## Work instructions
Begin at the line below that holds "### [rvapi](https://jsr.io/@jersey/rvapi) - a" and end at the line that holds "A. GRANT UPDATE ON SC TO ZHAO", transcribing each line exactly and skipping any picture.

## Items from a data source
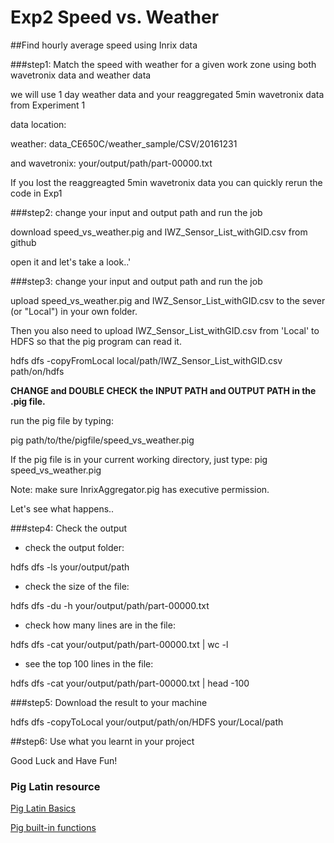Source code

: # Exp2 Speed vs. Weather

##Find hourly average speed using Inrix data

###step1: Match the speed with weather for a given work zone using both wavetronix data and weather data

we will use
1 day weather data and your reaggregated 5min wavetronix data from Experiment 1

data location:

weather:
data_CE650C/weather_sample/CSV/20161231

and 
wavetronix:
your/output/path/part-00000.txt

If you lost the reaggreagted 5min wavetronix data you can quickly rerun the code in Exp1


###step2: change your input and output path and run the job

download speed_vs_weather.pig and IWZ_Sensor_List_withGID.csv from github

open it and let's take a look..'

 

###step3: change your input and output path and run the job

upload speed_vs_weather.pig and IWZ_Sensor_List_withGID.csv to the sever (or "Local") in your own folder.

Then you also need to upload IWZ_Sensor_List_withGID.csv from 'Local' to HDFS so that the pig program can read it.

hdfs dfs -copyFromLocal local/path/IWZ_Sensor_List_withGID.csv path/on/hdfs

**CHANGE and DOUBLE CHECK the INPUT PATH and OUTPUT PATH in the .pig file.**

run the pig file by typing:

pig path/to/the/pigfile/speed_vs_weather.pig

If the pig file is in your current working directory, just type: pig speed_vs_weather.pig

Note: make sure InrixAggregator.pig has executive permission.

Let's see what happens..

###step4: Check the output

* check the output folder:

hdfs dfs -ls your/output/path

* check the size of the file:

hdfs dfs -du -h your/output/path/part-00000.txt

* check how many lines are in the file:

hdfs dfs -cat your/output/path/part-00000.txt | wc -l

* see the top 100 lines in the file:

hdfs dfs -cat your/output/path/part-00000.txt | head -100

###step5: Download the result to your machine

hdfs dfs -copyToLocal your/output/path/on/HDFS your/Local/path

##step6: Use what you learnt in your project

Good Luck and Have Fun!

### Pig Latin resource

[Pig Latin Basics](https://pig.apache.org/docs/r0.11.1/basic.html)

[Pig built-in functions](https://pig.apache.org/docs/r0.11.1/func.html)

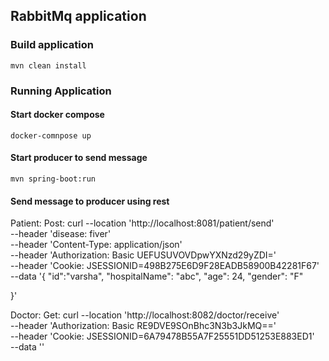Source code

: ## RabbitMq application

### Build application

    mvn clean install

### Running Application

#### Start docker compose

    docker-comnpose up

#### Start producer to send message

    mvn spring-boot:run

#### Send message to producer using rest

Patient:
Post:
curl --location 'http://localhost:8081/patient/send' \
--header 'disease: fiver' \
--header 'Content-Type: application/json' \
--header 'Authorization: Basic UEFUSUVOVDpwYXNzd29yZDI=' \
--header 'Cookie: JSESSIONID=498B275E6D9F28EADB58900B42281F67' \
--data '{
"id":"varsha",
"hospitalName": "abc",
"age": 24,
"gender": "F"

}'

Doctor:
Get:
curl --location 'http://localhost:8082/doctor/receive' \
--header 'Authorization: Basic RE9DVE9SOnBhc3N3b3JkMQ==' \
--header 'Cookie: JSESSIONID=6A79478B55A7F25551DD51253E883ED1' \
--data ''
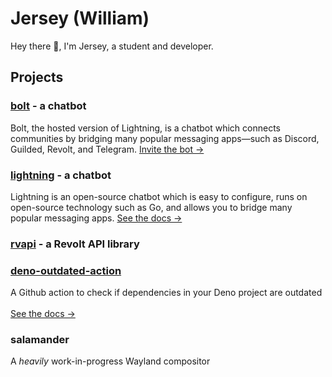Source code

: # Jersey (William)

Hey there 👋, I'm Jersey, a student and developer.

## Projects

### [bolt](https://williamhorning.eu.org/bolt) - a chatbot

Bolt, the hosted version of Lightning, is a chatbot which connects communities
by bridging many popular messaging apps—such as Discord, Guilded, Revolt, and
Telegram. [Invite the bot ->](https://williamhorning.eu.org/bolt)

### [lightning](https://williamhorning.eu.org/lightning) - a chatbot

Lightning is an open-source chatbot which is easy to configure, runs on
open-source technology such as Go, and allows you to bridge many popular
messaging apps. [See the docs ->](https://williamhorning.eu.org/lightning)

### [rvapi](https://jsr.io/@jersey/rvapi) - a Revolt API library

### [deno-outdated-action](https://github.com/williamhorning/deno-outdated-action)

A Github action to check if dependencies in your Deno project are
outdated<br /><br />[See the docs ->](https://github.com/williamhorning/deno-outdated-action)

### salamander

A _heavily_ work-in-progress Wayland compositor

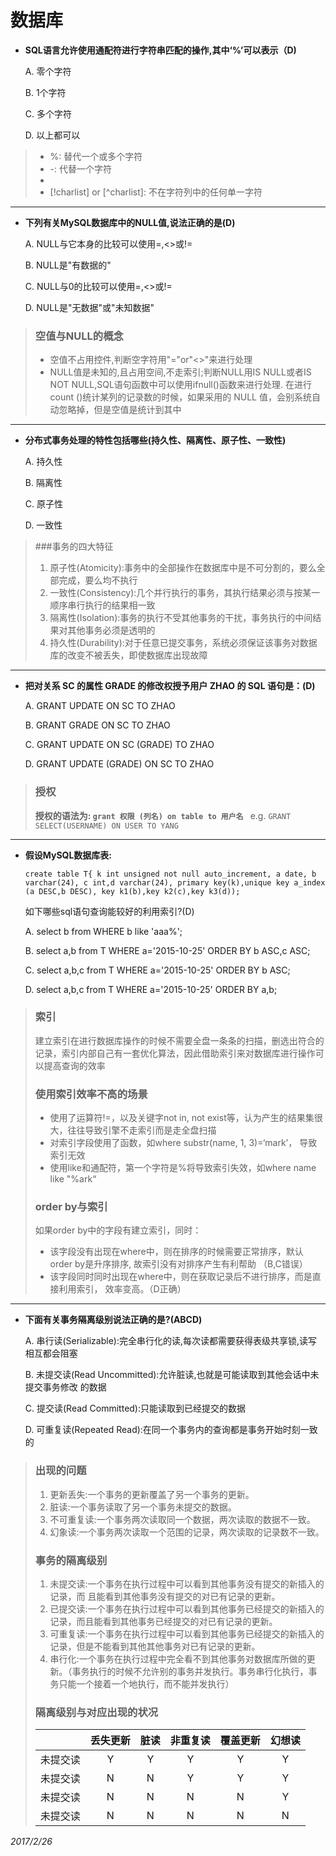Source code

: 数据库
=======================

* __SQL语言允许使用通配符进行字符串匹配的操作,其中‘%’可以表示（D)__

  A. 零个字符

  B. 1个字符

  C. 多个字符

  D. 以上都可以

> * %: 替代一个或多个字符
> * -: 代替一个字符
> * [charlist]: 字符列中的任何单一字符
> * [!charlist] or [^charlist]: 不在字符列中的任何单一字符

- - - - -

* __下列有关MySQL数据库中的NULL值,说法正确的是(D)__

  A. NULL与它本身的比较可以使用=,<>或!=

  B. NULL是"有数据的"

  C. NULL与0的比较可以使用=,<>或!=

  D. NULL是"无数据"或"未知数据"

> ### 空值与NULL的概念
>
> * 空值不占用控件,判断空字符用"="or"<>"来进行处理
> * NULL值是未知的,且占用空间,不走索引;判断NULL用IS NULL或者IS NOT NULL,SQL语句函数中可以使用ifnull()函数来进行处理.
> 在进行 count ()统计某列的记录数的时候，如果采用的 NULL 值，会别系统自动忽略掉，但是空值是统计到其中 

- - - - -

* __分布式事务处理的特性包括哪些(持久性、隔离性、原子性、一致性)__

  A. 持久性

  B. 隔离性

  C. 原子性

  D. 一致性

> ###事务的四大特征
>
> 1. 原子性(Atomicity):事务中的全部操作在数据库中是不可分割的，要么全部完成，要么均不执行
> 2. 一致性(Consistency):几个并行执行的事务，其执行结果必须与按某一顺序串行执行的结果相一致
> 3. 隔离性(Isolation):事务的执行不受其他事务的干扰，事务执行的中间结果对其他事务必须是透明的
> 4. 持久性(Durability):对于任意已提交事务，系统必须保证该事务对数据库的改变不被丢失，即使数据库出现故障

- - - - -

* __把对关系 SC 的属性 GRADE 的修改权授予用户 ZHAO 的 SQL 语句是：(D)__

  A. GRANT UPDATE ON SC TO ZHAO

  B. GRANT GRADE ON SC TO ZHAO

  C. GRANT UPDATE ON SC (GRADE) TO ZHAO

  D. GRANT UPDATE (GRADE) ON SC TO ZHAO

> ### 授权
> __授权的语法为: `grant 权限 (列名) on table to 用户名 `__
> e.g. `GRANT SELECT(USERNAME) ON USER TO YANG`

- - - - -


* __假设MySQL数据库表:__

  `create table T{
  k int unsigned not null auto_increment,
  a date,
  b varchar(24),
  c int,d varchar(24),
  primary key(k),unique key a_index (a DESC,b DESC),
  key k1(b),key k2(c),key k3(d));`

  如下哪些sql语句查询能较好的利用索引?(D)

  A. select b from WHERE b like 'aaa%';

  B. select a,b from T WHERE a='2015-10-25' ORDER BY b ASC,c ASC;

  C. select a,b,c from T WHERE a='2015-10-25' ORDER BY b ASC;

  D. select a,b,c from T WHERE a='2015-10-25' ORDER BY a,b;

> ### 索引
>
> 建立索引在进行数据库操作的时候不需要全盘一条条的扫描，删选出符合的记录，索引内部自己有一套优化算法，因此借助索引来对数据库进行操作可以提高查询的效率
>
> ### 使用索引效率不高的场景
>
> * 使用了运算符!=，以及关键字not in, not exist等，认为产生的结果集很大，往往导致引擎不走索引而是走全盘扫描
> * 对索引字段使用了函数，如where substr(name, 1, 3)=‘mark’， 导致索引无效
> * 使用like和通配符，第一个字符是%将导致索引失效，如where name like "%ark“ 
>
> ### order by与索引
> 如果order by中的字段有建立索引，同时：
> * 该字段没有出现在where中，则在排序的时候需要正常排序，默认order by是升序排序, 故索引没有对排序产生有利帮助 （B,C错误）
> * 该字段同时同时出现在where中，则在获取记录后不进行排序，而是直接利用索引， 效率变高。（D正确）

- - - - -

* __下面有关事务隔离级别说法正确的是?(ABCD)__

  A. 串行读(Serializable):完全串行化的读,每次读都需要获得表级共享锁,读写相互都会阻塞

  B. 未提交读(Read Uncommitted):允许脏读,也就是可能读取到其他会话中未提交事务修改 的数据

  C. 提交读(Read Committed):只能读取到已经提交的数据

  D. 可重复读(Repeated Read):在同一个事务内的查询都是事务开始时刻一致的
  
> ### 出现的问题
>
> 1. 更新丢失:一个事务的更新覆盖了另一个事务的更新。 
> 2. 脏读:一个事务读取了另一个事务未提交的数据。 
> 3. 不可重复读:一个事务两次读取同一个数据，两次读取的数据不一致。 
> 4. 幻象读:一个事务两次读取一个范围的记录，两次读取的记录数不一致。
>
> ### 事务的隔离级别
>
> 1. 未提交读:一个事务在执行过程中可以看到其他事务没有提交的新插入的记录，而 且能看到其他事务没有提交的对已有记录的更新。
> 2. 已提交读:一个事务在执行过程中可以看到其他事务已经提交的新插入的记录，而且能看到其他事务已经提交的对已有记录的更新。
> 3. 可重复读:一个事务在执行过程中可以看到其他事务已经提交的新插入的记录，但是不能看到其他其他事务对已有记录的更新。
> 4. 串行化:一个事务在执行过程中完全看不到其他事务对数据库所做的更新。（事务执行的时候不允许别的事务并发执行。事务串行化执行，事务只能一个接着一个地执行，而不能并发执行）
>
> ### 隔离级别与对应出现的状况
>
> | | 丢失更新 | 脏读 | 非重复读 | 覆盖更新 | 幻想读 |
> |:---:|:---:|:---:|:---:|:---:|:---:|
> | 未提交读 | Y | Y | Y | Y | Y |
> | 未提交读 | N | N | Y | Y | Y |
> | 未提交读 | N | N | N | N | Y |
> | 未提交读 | N | N | N | N | N |

_2017/2/26_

## Exercise output
### [rvapi](https://jsr.io/@jersey/rvapi) - a Revolt API library

### [deno-outdated-action](https://github.com/williamhorning/deno-outdated-action)

A Github action to check if dependencies in your Deno project are
outdated<br /><br />[See the docs ->](https://github.com/williamhorning/deno-outdated-action)

### salamander

A _heavily_ work-in-progress Wayland compositor

Source code

: 数据库
=======================

* __SQL语言允许使用通配符进行字符串匹配的操作,其中‘%’可以表示（D)__

  A. 零个字符

  B. 1个字符

  C. 多个字符

  D. 以上都可以

> * %: 替代一个或多个字符
> * -: 代替一个字符
> * [charlist]: 字符列中的任何单一字符
> * [!charlist] or [^charlist]: 不在字符列中的任何单一字符

- - - - -

* __下列有关MySQL数据库中的NULL值,说法正确的是(D)__

  A. NULL与它本身的比较可以使用=,<>或!=

  B. NULL是"有数据的"

  C. NULL与0的比较可以使用=,<>或!=

  D. NULL是"无数据"或"未知数据"

> ### 空值与NULL的概念
>
> * 空值不占用控件,判断空字符用"="or"<>"来进行处理
> * NULL值是未知的,且占用空间,不走索引;判断NULL用IS NULL或者IS NOT NULL,SQL语句函数中可以使用ifnull()函数来进行处理.
> 在进行 count ()统计某列的记录数的时候，如果采用的 NULL 值，会别系统自动忽略掉，但是空值是统计到其中 

- - - - -

* __分布式事务处理的特性包括哪些(持久性、隔离性、原子性、一致性)__

  A. 持久性

  B. 隔离性

  C. 原子性

  D. 一致性

> ###事务的四大特征
>
> 1. 原子性(Atomicity):事务中的全部操作在数据库中是不可分割的，要么全部完成，要么均不执行
> 2. 一致性(Consistency):几个并行执行的事务，其执行结果必须与按某一顺序串行执行的结果相一致
> 3. 隔离性(Isolation):事务的执行不受其他事务的干扰，事务执行的中间结果对其他事务必须是透明的
> 4. 持久性(Durability):对于任意已提交事务，系统必须保证该事务对数据库的改变不被丢失，即使数据库出现故障

- - - - -

* __把对关系 SC 的属性 GRADE 的修改权授予用户 ZHAO 的 SQL 语句是：(D)__

  A. GRANT UPDATE ON SC TO ZHAO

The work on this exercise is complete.